Microsoft has sweetened the deal for subscribers of its cloud-based customer relationship management platform, Dynamics CRM Online 2013 (Fall ’13 release). Uma Maheswari Anbazhagan of the Microsoft Dynamics CRM team announced in a blog post that customers of the company’s cloud CRM product can now take advantage of a couple of new perks, namely “a free non-production instance and free storage,” which were first announced at Microsoft World Wide Partner Conference 2013.
Non-production instances, explained the Microsoft staffer, “are add-on instances that are separate from your production instance. They are not the trial instances, so they do not expire.” Further, all users in production instances are also users in non-production instances, barring any security group restrictions.
Non-production Dynamics CRM Online 2013 instances typically cost $150 per month. The free offering adds up to substantial savings for some organizations. (Customers can buy additional instances at full cost.) In contrast, each production instance costs $549 per month.
Eligibility hinges on a couple of factors, according to Anbazhagan. “If your CRM subscription includes 25 or more professional USLs (User Subscription Licenses), you will be granted a free non-production instance.” Plus, it will take a bite out each subscriber’s available cloud storage. Anbazhagan clarified that “all instances under your subscription, including the free test instance will consume the existing storage that is available to the account.”
A message appearing just below the Dynamics CRM top menu will alert administrators to their free non-production instance. A similar message will appear if customers have been granted additional free storage.

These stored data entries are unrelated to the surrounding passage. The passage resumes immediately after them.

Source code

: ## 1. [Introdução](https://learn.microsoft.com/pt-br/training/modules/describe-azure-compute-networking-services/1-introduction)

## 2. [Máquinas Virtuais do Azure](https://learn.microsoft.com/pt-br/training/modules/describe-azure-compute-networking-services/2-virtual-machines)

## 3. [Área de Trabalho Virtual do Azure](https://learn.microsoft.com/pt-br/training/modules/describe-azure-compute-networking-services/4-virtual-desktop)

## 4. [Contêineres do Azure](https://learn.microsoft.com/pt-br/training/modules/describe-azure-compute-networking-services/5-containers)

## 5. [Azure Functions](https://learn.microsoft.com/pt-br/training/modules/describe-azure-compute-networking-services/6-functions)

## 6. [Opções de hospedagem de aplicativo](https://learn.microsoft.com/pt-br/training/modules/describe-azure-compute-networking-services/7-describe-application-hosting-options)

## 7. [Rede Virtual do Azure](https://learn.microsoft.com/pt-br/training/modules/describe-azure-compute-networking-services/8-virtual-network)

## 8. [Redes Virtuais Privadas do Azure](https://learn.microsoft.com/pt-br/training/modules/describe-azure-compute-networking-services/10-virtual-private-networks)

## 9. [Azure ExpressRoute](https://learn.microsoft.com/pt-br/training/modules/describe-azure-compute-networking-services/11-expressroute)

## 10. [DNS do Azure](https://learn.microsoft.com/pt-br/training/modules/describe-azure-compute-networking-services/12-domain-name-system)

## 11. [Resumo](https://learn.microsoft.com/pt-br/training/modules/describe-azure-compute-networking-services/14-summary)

“For every increment of 20 professional USLs (User Subscription Licenses), you will be granted 2.5GB of free storage until your storage capacity reaches 50GB,” wrote Anbazhagan. Dynamics CRM Online storage typically costs $9.99 per GB per month.
Microsoft began the Dynamics CRM Online 2013 rollout Oct. 7. The software features updated tools that are designed to help sales and customer service organizations better navigate a marketplace driven by informed, social-media-aware customers, in both the business-to-business (B2B) and business-to-consumer (B2C) realms.

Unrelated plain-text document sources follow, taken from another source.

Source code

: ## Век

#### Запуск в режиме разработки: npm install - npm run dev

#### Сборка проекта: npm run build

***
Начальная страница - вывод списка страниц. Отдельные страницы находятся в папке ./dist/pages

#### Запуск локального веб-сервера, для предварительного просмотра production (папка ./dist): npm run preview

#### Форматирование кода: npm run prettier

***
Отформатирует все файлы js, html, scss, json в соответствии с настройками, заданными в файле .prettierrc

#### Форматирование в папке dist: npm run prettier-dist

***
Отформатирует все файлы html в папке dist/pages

In a statement, Microsoft Dynamics CRM Vice President Bob Stutz explained that “customers are almost 60 percent through the sales cycle before they actually make contact with the company that they are researching.” To foster more engaging experiences, the company reworked its “CRM solution to address these shifting fundamentals, giving your people the tools they need to be successful. To us, this means making business personal,” he added. Enhancements include a “completely reimagined” interface and streamlined workflows.

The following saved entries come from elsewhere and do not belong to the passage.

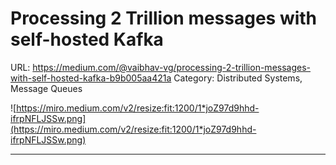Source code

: # Processing 2 Trillion messages with self-hosted Kafka

URL: https://medium.com/@vaibhav-vg/processing-2-trillion-messages-with-self-hosted-kafka-b9b005aa421a
Category: Distributed Systems, Message Queues

![https://miro.medium.com/v2/resize:fit:1200/1*joZ97d9hhd-ifrpNFLJSSw.png](https://miro.medium.com/v2/resize:fit:1200/1*joZ97d9hhd-ifrpNFLJSSw.png)

---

Microsoft announced that it had completed the global rollout on Oct. 21. Stutz took the opportunity to announce a strategic alliance with social intelligence provider InsideView.
The company’s Social Insights product, free for Microsoft Dynamics CRM Online Professional customers, “puts real-time company and contact information from 30,000 sources into Microsoft Dynamics CRM,” he said in a blog post. “It populates CRM lead, contact, opportunity and account records with real-time company and contact data, insights and connections—exactly the kind of information people need to be able to meaningfully interact with their customers and prospects,” added Stutz.